Records drawn from a dataset:

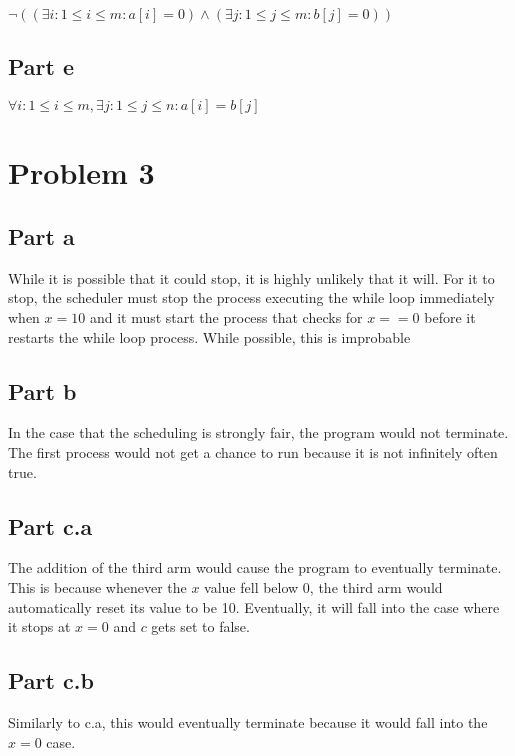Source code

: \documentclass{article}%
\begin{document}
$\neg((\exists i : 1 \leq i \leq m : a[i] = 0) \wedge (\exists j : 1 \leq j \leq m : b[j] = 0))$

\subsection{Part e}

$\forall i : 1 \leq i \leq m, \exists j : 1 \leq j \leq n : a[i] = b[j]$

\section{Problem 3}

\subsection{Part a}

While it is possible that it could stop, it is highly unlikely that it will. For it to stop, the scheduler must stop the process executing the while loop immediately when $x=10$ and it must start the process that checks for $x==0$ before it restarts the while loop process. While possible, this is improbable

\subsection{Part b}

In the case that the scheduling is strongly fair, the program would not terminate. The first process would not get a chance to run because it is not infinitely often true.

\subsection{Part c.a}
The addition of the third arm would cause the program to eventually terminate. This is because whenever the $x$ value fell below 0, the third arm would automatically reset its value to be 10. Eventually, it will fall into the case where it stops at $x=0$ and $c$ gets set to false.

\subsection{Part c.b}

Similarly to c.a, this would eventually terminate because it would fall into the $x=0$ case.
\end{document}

Task statement ->
Write out the entries above verbatim; the pictures do not belong in your copy.

Response to the exercise ->
Source code

: \documentclass{article}%
\begin{document}
$\neg((\exists i : 1 \leq i \leq m : a[i] = 0) \wedge (\exists j : 1 \leq j \leq m : b[j] = 0))$

\subsection{Part e}

$\forall i : 1 \leq i \leq m, \exists j : 1 \leq j \leq n : a[i] = b[j]$

\section{Problem 3}

\subsection{Part a}

While it is possible that it could stop, it is highly unlikely that it will. For it to stop, the scheduler must stop the process executing the while loop immediately when $x=10$ and it must start the process that checks for $x==0$ before it restarts the while loop process. While possible, this is improbable

\subsection{Part b}

In the case that the scheduling is strongly fair, the program would not terminate. The first process would not get a chance to run because it is not infinitely often true.

\subsection{Part c.a}
The addition of the third arm would cause the program to eventually terminate. This is because whenever the $x$ value fell below 0, the third arm would automatically reset its value to be 10. Eventually, it will fall into the case where it stops at $x=0$ and $c$ gets set to false.

\subsection{Part c.b}

Similarly to c.a, this would eventually terminate because it would fall into the $x=0$ case.
\end{document}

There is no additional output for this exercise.